The authors of [27] present a time-memory trade-off for Toom–Cook multiplication. They establish evaluation and interpolation as linear transforms \(\overline{TC}\), \(\overline{TC}^{-1}\) and propose to apply \(\overline{TC}\) only once for each input polynomial and \(\overline{TC}^{-1}\) only once for each result polynomial. The memory trade-off is due to the more expensive storage of polynomials in their evaluated/interpolated forms. This lazy interpolation technique poses a significant advantage for Toom–Cook, in particular for higher dimensions l. However, a detailed performance analysis shows that for the maximum value \(l=4\), ring-splitting is still the most efficient multiplication method on our platform. It also requires less stack memory than matrix–vector optimized Toom–Cook.

6.3 Polynomial sampling in Saber

Besides polynomial multiplication, polynomial sampling is the largest performance bottleneck in lattice-based cryptography.
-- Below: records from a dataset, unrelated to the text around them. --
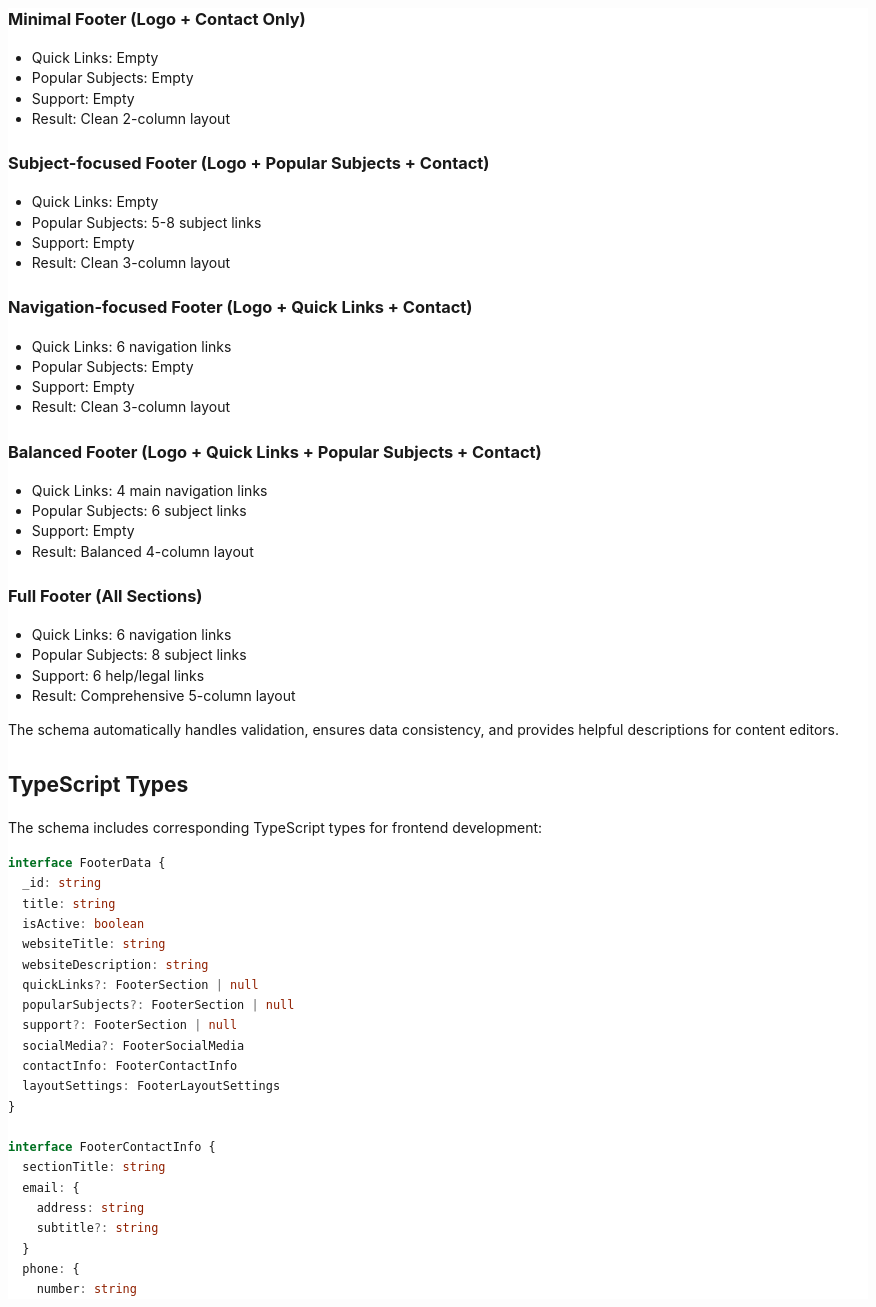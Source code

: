 ### Minimal Footer (Logo + Contact Only)
- Quick Links: Empty
- Popular Subjects: Empty
- Support: Empty
- Result: Clean 2-column layout

### Subject-focused Footer (Logo + Popular Subjects + Contact)
- Quick Links: Empty  
- Popular Subjects: 5-8 subject links
- Support: Empty
- Result: Clean 3-column layout

### Navigation-focused Footer (Logo + Quick Links + Contact)
- Quick Links: 6 navigation links
- Popular Subjects: Empty
- Support: Empty  
- Result: Clean 3-column layout

### Balanced Footer (Logo + Quick Links + Popular Subjects + Contact)
- Quick Links: 4 main navigation links
- Popular Subjects: 6 subject links
- Support: Empty
- Result: Balanced 4-column layout

### Full Footer (All Sections)
- Quick Links: 6 navigation links
- Popular Subjects: 8 subject links  
- Support: 6 help/legal links
- Result: Comprehensive 5-column layout

The schema automatically handles validation, ensures data consistency, and provides helpful descriptions for content editors.

## TypeScript Types

The schema includes corresponding TypeScript types for frontend development:

```typescript
interface FooterData {
  _id: string
  title: string
  isActive: boolean
  websiteTitle: string
  websiteDescription: string
  quickLinks?: FooterSection | null
  popularSubjects?: FooterSection | null
  support?: FooterSection | null
  socialMedia?: FooterSocialMedia
  contactInfo: FooterContactInfo
  layoutSettings: FooterLayoutSettings
}

interface FooterContactInfo {
  sectionTitle: string
  email: {
    address: string
    subtitle?: string
  }
  phone: {
    number: string
```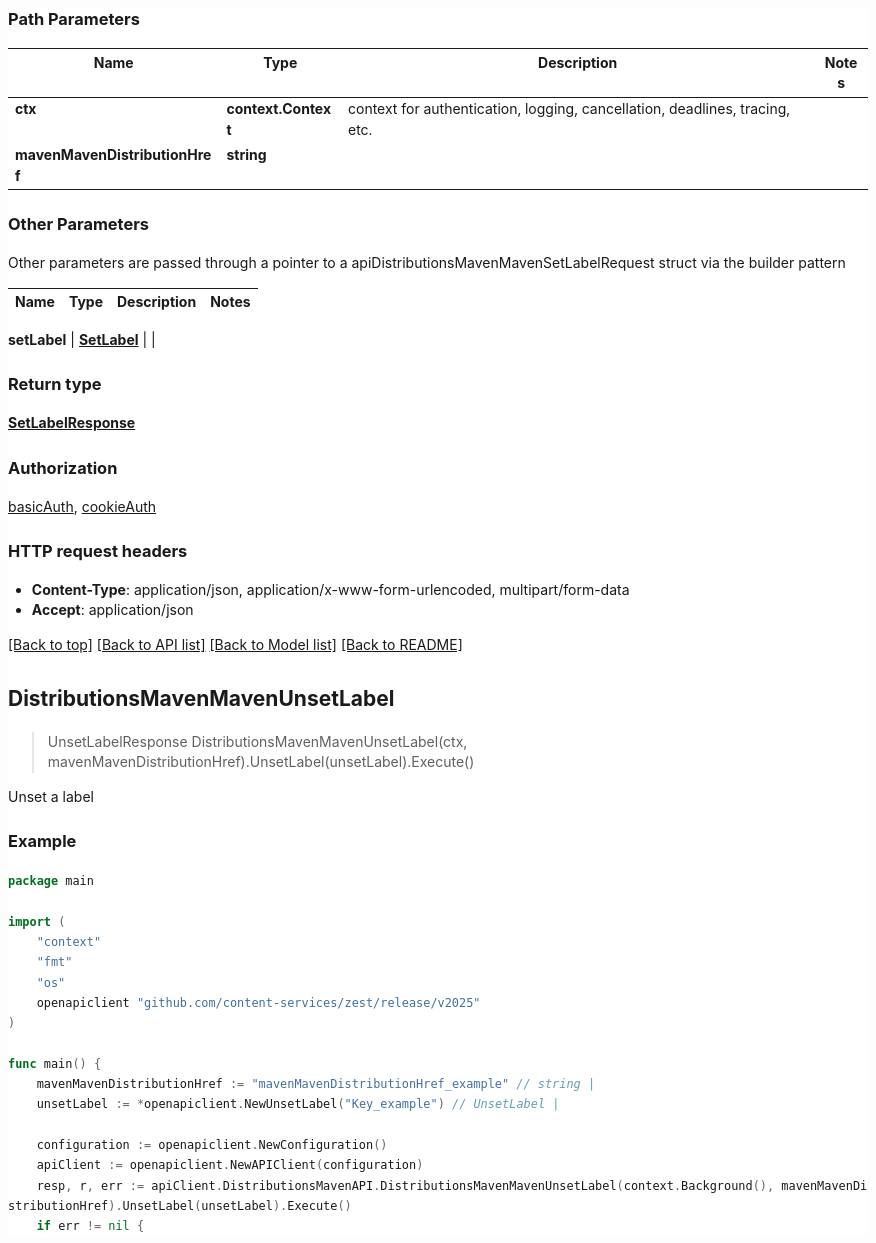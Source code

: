### Path Parameters


Name | Type | Description  | Notes
------------- | ------------- | ------------- | -------------
**ctx** | **context.Context** | context for authentication, logging, cancellation, deadlines, tracing, etc.
**mavenMavenDistributionHref** | **string** |  | 

### Other Parameters

Other parameters are passed through a pointer to a apiDistributionsMavenMavenSetLabelRequest struct via the builder pattern


Name | Type | Description  | Notes
------------- | ------------- | ------------- | -------------

 **setLabel** | [**SetLabel**](SetLabel.md) |  | 

### Return type

[**SetLabelResponse**](SetLabelResponse.md)

### Authorization

[basicAuth](../README.md#basicAuth), [cookieAuth](../README.md#cookieAuth)

### HTTP request headers

- **Content-Type**: application/json, application/x-www-form-urlencoded, multipart/form-data
- **Accept**: application/json

[[Back to top]](#) [[Back to API list]](../README.md#documentation-for-api-endpoints)
[[Back to Model list]](../README.md#documentation-for-models)
[[Back to README]](../README.md)


## DistributionsMavenMavenUnsetLabel

> UnsetLabelResponse DistributionsMavenMavenUnsetLabel(ctx, mavenMavenDistributionHref).UnsetLabel(unsetLabel).Execute()

Unset a label



### Example

```go
package main

import (
	"context"
	"fmt"
	"os"
	openapiclient "github.com/content-services/zest/release/v2025"
)

func main() {
	mavenMavenDistributionHref := "mavenMavenDistributionHref_example" // string | 
	unsetLabel := *openapiclient.NewUnsetLabel("Key_example") // UnsetLabel | 

	configuration := openapiclient.NewConfiguration()
	apiClient := openapiclient.NewAPIClient(configuration)
	resp, r, err := apiClient.DistributionsMavenAPI.DistributionsMavenMavenUnsetLabel(context.Background(), mavenMavenDistributionHref).UnsetLabel(unsetLabel).Execute()
	if err != nil {
```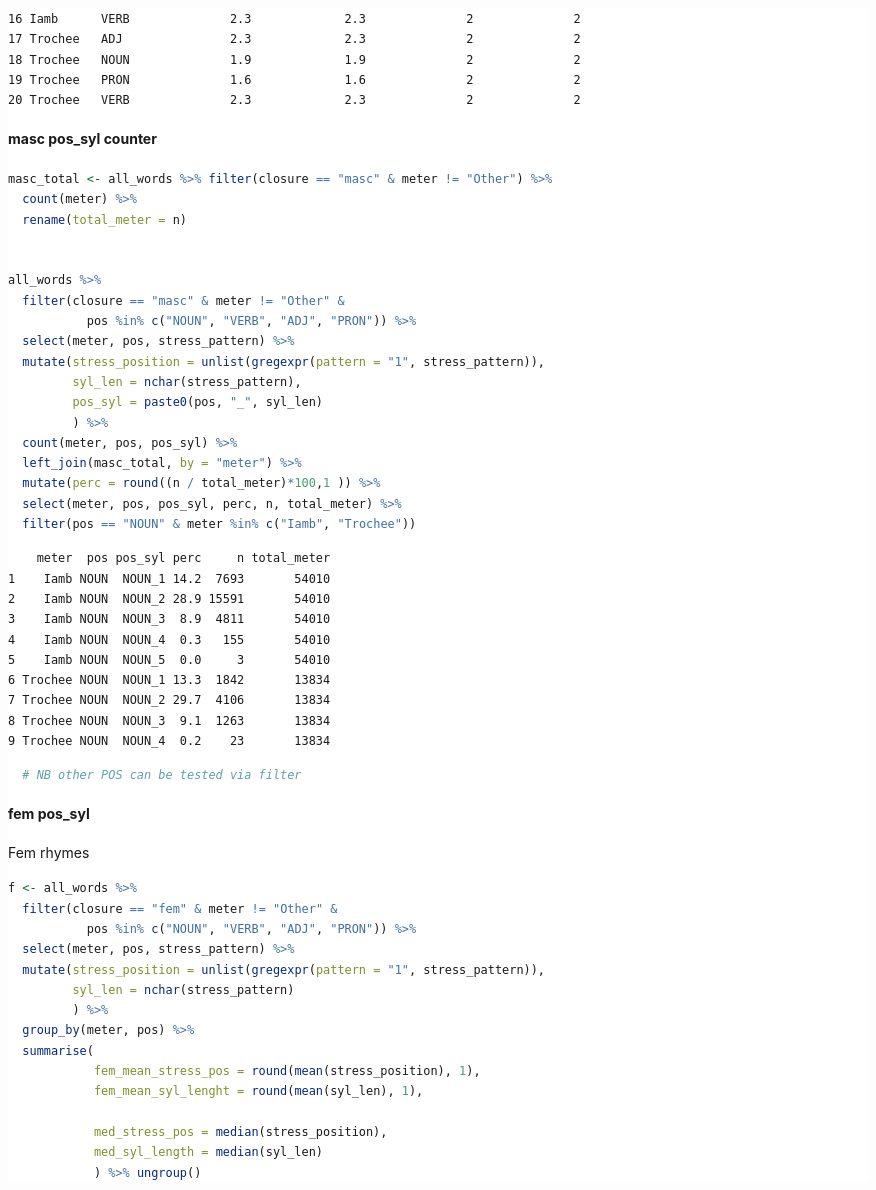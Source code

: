     16 Iamb      VERB              2.3             2.3              2              2
    17 Trochee   ADJ               2.3             2.3              2              2
    18 Trochee   NOUN              1.9             1.9              2              2
    19 Trochee   PRON              1.6             1.6              2              2
    20 Trochee   VERB              2.3             2.3              2              2

#### masc pos_syl counter

``` r
masc_total <- all_words %>% filter(closure == "masc" & meter != "Other") %>% 
  count(meter) %>% 
  rename(total_meter = n)
  

all_words %>% 
  filter(closure == "masc" & meter != "Other" & 
           pos %in% c("NOUN", "VERB", "ADJ", "PRON")) %>% 
  select(meter, pos, stress_pattern) %>% 
  mutate(stress_position = unlist(gregexpr(pattern = "1", stress_pattern)),
         syl_len = nchar(stress_pattern),
         pos_syl = paste0(pos, "_", syl_len)
         ) %>% 
  count(meter, pos, pos_syl) %>% 
  left_join(masc_total, by = "meter") %>% 
  mutate(perc = round((n / total_meter)*100,1 )) %>% 
  select(meter, pos, pos_syl, perc, n, total_meter) %>% 
  filter(pos == "NOUN" & meter %in% c("Iamb", "Trochee")) 
```

        meter  pos pos_syl perc     n total_meter
    1    Iamb NOUN  NOUN_1 14.2  7693       54010
    2    Iamb NOUN  NOUN_2 28.9 15591       54010
    3    Iamb NOUN  NOUN_3  8.9  4811       54010
    4    Iamb NOUN  NOUN_4  0.3   155       54010
    5    Iamb NOUN  NOUN_5  0.0     3       54010
    6 Trochee NOUN  NOUN_1 13.3  1842       13834
    7 Trochee NOUN  NOUN_2 29.7  4106       13834
    8 Trochee NOUN  NOUN_3  9.1  1263       13834
    9 Trochee NOUN  NOUN_4  0.2    23       13834

``` r
  # NB other POS can be tested via filter
```

#### fem pos_syl

Fem rhymes

``` r
f <- all_words %>% 
  filter(closure == "fem" & meter != "Other" & 
           pos %in% c("NOUN", "VERB", "ADJ", "PRON")) %>% 
  select(meter, pos, stress_pattern) %>% 
  mutate(stress_position = unlist(gregexpr(pattern = "1", stress_pattern)),
         syl_len = nchar(stress_pattern)
         ) %>% 
  group_by(meter, pos) %>% 
  summarise(
            fem_mean_stress_pos = round(mean(stress_position), 1),
            fem_mean_syl_lenght = round(mean(syl_len), 1),
            
            med_stress_pos = median(stress_position),
            med_syl_length = median(syl_len)
            ) %>% ungroup()
```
The accelerators proposed in [11] include instruction set extensions for pseudo random number generation and binomial sampling to address this problem. As [11] was used as basis for this work, it is possible to use their extensions combined with the proposed XSMUL extension.

The Keccak accelerator from [11] computes a complete 1600-bit round permutation in a single CPU cycle. The cycle count of sampling a uniform random polynomial in Saber was improved by a factor of approximately 30.

In a single CPU cycle, the binomial sampling unit from [11] produces two 16-bit samples from four 16-bit uniform random samples with modular Hamming weight subtraction. The cycle count of sampling a Saber polynomial from a binomial distribution was improved by a factor of approximately 40.

7 Application to X25519

We propose an efficient implementation for the scalar multiplication in X25519 [7]. Arithmetic operations are defined in the finite field \(\mathbb {F}_p\), where \(p=2^{255}-19\), i.e., 255-bit integer arithmetic is required. The XSMUL architecture with \(w=17\)-bit, \(w_2=48\)-bit (Sect. 3.2) and \(N=16\) (Sect. 4) enables direct 272-bit addition, subtraction, and multiplication. All integers \( r \in \mathbb {F}_p\) are represented as 8-coefficient polynomials \({r(X=2) = r_0 + r_1 2^{32} + \cdots + r_7 2^{224}}\), so one coefficient \(r_i\) is 32-bit wide.

Modular reduction

Pseudo-Mersenne prime reduction is used to reduce modulo p. Between operations on r, a weak reduction is performed, s.t. \(r' < 2p\). We use the pseudo-Mersenne prime reduction with p to do this. Often \(2p = 2^{256}-38\) is used, as it allows to split \(r=r_h \cdot 2^{256} + r_l\), but then \(r'=38\cdot r_h + r_l\) has to be calculated more than twice in a row for \(r' < 2p\) to hold. If p is used, two multiply-and-add steps suffice, s.t. \(r' < 2p\) holds for multiplication results of two 256-bit integers. For our platform this lazy reduction approach has proven to be the most efficient implementation. Complete reduction is only carried out at the end of the ladder. One multiply-and-add step is directly integrated into the multiplication. The following arithmetic operations are required in X25519:

  • Addition/subtraction Operands for addition/subtraction are split into 48-bit chunks. Subtraction \(a-b\) is calculated as \(2p-b+a\) to avoid underflows. Reduction to a value \(< 2p\) is performed as described above.

  • Multiplication The XSMUL supports integer multiplication with integrated pseudo-Mersenne prime reduction. The operation in hardware yields a 263-bit integer. Repeating the reduction procedure leads to a result \(< 2p\).

  • Multiplication by a 32 bit word The Montgomery Ladder includes a multiplication with the constant 121665.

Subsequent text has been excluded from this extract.